» WHAT THE EXERCISE ASKS
Among the entries below, find every line that contains the string "still", then copy it.

---------- EXCERPTED RECORDS ----------

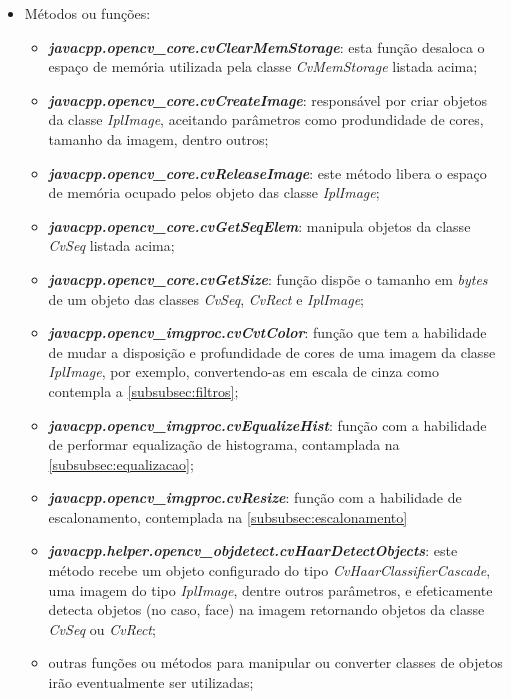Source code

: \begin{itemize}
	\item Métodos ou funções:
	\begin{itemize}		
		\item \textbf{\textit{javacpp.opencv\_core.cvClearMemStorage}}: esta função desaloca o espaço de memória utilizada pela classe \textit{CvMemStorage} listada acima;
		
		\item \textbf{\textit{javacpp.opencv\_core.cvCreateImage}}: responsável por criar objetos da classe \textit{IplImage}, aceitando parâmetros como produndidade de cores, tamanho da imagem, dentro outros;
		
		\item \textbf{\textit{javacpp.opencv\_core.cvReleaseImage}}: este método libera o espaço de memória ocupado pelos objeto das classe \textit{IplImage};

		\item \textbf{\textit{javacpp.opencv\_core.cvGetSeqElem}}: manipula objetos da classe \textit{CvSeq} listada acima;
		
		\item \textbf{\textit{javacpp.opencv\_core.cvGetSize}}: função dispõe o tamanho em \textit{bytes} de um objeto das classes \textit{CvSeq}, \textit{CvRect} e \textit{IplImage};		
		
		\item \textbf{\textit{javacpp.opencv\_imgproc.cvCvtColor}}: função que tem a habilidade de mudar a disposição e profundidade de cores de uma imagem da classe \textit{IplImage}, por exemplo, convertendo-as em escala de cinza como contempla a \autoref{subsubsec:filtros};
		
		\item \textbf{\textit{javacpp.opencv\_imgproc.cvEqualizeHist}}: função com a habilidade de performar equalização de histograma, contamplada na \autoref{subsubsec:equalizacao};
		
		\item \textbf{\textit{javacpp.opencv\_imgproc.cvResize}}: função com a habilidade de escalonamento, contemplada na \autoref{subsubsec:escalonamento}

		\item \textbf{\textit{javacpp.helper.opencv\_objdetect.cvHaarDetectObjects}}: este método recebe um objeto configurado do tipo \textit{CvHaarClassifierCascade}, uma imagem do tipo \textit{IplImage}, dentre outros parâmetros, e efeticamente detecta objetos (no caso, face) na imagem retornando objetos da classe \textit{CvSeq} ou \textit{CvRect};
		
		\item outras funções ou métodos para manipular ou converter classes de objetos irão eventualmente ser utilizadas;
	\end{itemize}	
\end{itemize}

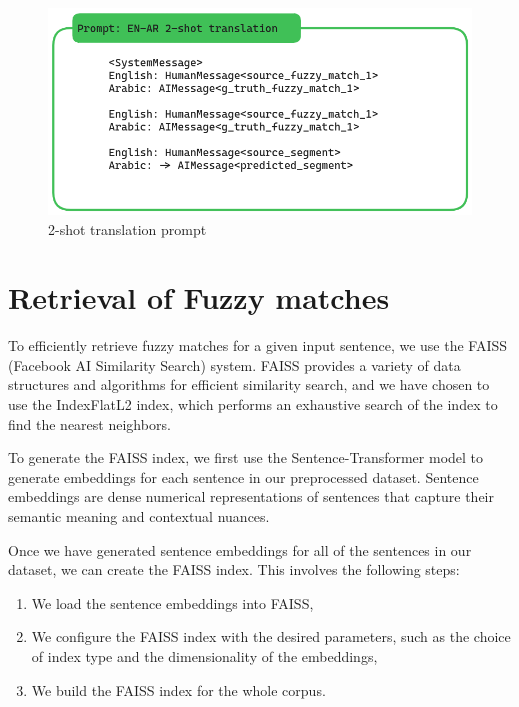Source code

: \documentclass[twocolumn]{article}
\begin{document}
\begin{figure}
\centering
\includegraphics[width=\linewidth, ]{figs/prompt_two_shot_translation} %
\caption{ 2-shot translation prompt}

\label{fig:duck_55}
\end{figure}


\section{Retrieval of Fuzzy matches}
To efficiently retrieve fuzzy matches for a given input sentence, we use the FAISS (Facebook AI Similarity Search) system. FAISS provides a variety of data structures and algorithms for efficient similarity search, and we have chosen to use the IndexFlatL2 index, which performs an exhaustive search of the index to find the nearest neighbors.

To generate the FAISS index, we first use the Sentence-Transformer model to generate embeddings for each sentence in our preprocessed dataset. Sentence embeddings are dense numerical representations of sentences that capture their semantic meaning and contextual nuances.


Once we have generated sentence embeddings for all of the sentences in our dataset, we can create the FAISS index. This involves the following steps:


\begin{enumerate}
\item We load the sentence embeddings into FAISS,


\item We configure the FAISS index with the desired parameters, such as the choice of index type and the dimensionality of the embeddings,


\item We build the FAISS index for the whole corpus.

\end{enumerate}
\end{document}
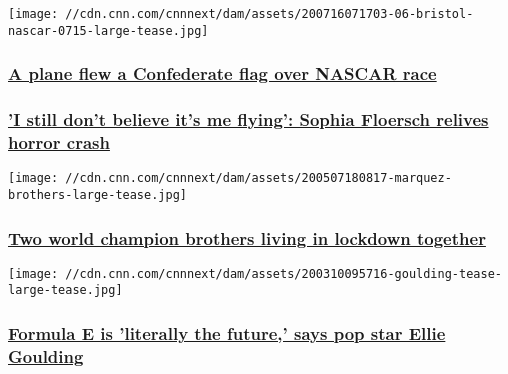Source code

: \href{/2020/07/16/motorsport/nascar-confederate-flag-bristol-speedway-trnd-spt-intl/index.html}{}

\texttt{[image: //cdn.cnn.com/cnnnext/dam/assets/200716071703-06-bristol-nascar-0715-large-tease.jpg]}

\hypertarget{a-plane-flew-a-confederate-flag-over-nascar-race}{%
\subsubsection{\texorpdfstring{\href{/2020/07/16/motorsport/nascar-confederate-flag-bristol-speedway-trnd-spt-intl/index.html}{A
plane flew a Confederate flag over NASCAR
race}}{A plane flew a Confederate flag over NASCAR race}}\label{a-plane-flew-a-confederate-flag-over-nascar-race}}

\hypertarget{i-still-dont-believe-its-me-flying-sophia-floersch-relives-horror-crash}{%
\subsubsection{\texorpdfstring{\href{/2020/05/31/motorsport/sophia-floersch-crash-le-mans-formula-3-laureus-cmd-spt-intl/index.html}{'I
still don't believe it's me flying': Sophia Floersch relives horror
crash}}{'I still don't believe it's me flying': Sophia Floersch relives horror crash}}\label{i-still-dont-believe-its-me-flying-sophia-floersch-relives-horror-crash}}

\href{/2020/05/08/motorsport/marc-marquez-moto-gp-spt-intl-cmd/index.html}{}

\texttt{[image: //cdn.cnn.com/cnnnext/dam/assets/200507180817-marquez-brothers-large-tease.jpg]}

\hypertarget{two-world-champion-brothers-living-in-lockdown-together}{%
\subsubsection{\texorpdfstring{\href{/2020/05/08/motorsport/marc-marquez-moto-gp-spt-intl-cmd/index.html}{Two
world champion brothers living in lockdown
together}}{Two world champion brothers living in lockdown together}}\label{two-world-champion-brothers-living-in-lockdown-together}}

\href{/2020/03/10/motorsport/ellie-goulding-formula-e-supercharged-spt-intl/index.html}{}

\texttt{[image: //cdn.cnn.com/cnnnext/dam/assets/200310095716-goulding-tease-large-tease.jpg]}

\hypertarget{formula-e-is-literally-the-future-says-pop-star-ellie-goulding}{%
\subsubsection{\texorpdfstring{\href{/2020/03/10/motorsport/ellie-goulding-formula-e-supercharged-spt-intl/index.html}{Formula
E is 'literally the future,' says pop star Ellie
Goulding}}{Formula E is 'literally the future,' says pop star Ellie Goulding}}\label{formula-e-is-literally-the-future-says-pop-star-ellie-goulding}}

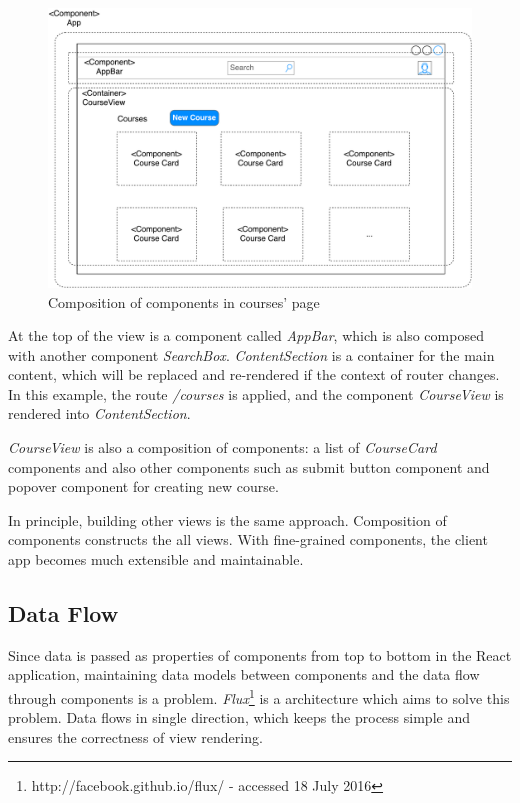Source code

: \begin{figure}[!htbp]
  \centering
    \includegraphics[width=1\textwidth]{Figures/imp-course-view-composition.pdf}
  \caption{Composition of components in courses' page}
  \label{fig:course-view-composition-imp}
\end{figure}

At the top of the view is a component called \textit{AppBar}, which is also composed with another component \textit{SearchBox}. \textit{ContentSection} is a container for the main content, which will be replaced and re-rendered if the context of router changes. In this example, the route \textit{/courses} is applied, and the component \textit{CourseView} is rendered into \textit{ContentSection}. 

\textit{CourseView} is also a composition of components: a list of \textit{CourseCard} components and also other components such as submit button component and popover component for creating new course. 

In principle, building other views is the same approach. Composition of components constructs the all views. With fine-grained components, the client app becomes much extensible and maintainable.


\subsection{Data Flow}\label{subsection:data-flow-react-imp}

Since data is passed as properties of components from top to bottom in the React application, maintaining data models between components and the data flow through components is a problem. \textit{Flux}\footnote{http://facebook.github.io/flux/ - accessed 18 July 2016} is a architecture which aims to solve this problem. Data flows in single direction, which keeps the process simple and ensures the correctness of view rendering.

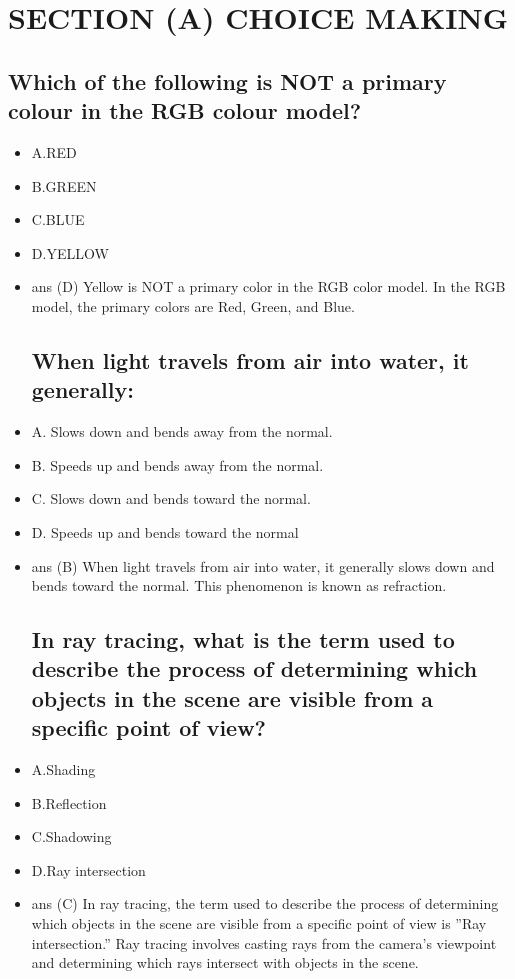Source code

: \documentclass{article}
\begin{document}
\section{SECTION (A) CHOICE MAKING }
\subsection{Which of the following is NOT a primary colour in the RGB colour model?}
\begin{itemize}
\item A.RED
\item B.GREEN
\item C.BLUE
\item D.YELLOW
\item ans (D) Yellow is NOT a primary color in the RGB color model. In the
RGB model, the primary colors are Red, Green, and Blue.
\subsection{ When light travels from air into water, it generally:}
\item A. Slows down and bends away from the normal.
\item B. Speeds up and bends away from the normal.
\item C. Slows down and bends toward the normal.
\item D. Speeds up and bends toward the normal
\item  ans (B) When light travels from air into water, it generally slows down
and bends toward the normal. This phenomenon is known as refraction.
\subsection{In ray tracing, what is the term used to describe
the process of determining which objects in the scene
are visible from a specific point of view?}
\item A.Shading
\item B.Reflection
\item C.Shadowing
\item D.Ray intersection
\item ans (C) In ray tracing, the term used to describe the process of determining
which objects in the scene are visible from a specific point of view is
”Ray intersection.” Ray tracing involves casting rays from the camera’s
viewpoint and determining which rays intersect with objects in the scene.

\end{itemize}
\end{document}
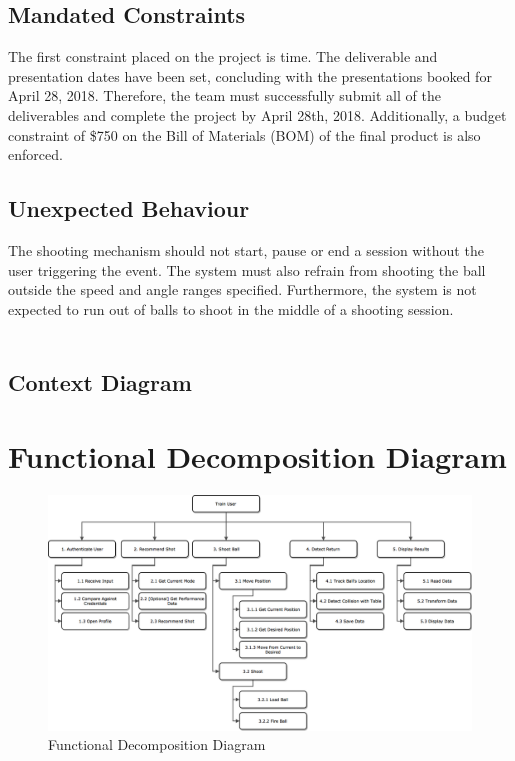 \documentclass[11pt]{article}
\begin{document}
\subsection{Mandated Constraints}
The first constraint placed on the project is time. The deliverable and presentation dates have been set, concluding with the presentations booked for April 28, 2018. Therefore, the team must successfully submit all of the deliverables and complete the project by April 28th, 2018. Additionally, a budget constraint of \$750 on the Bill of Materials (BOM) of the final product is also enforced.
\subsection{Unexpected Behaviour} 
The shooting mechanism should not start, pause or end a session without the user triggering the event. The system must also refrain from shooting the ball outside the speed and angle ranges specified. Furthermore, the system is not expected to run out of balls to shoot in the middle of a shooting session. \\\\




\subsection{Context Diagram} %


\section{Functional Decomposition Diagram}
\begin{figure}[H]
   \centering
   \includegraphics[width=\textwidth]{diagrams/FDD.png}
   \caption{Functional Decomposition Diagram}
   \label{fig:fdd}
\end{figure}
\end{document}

----------

» RESPONSE BOX
\hypertarget{i-still-dont-believe-its-me-flying-sophia-floersch-relives-horror-crash}{%
still don't believe it's me flying': Sophia Floersch relives horror
crash}}{'I still don't believe it's me flying': Sophia Floersch relives horror crash}}\label{i-still-dont-believe-its-me-flying-sophia-floersch-relives-horror-crash}}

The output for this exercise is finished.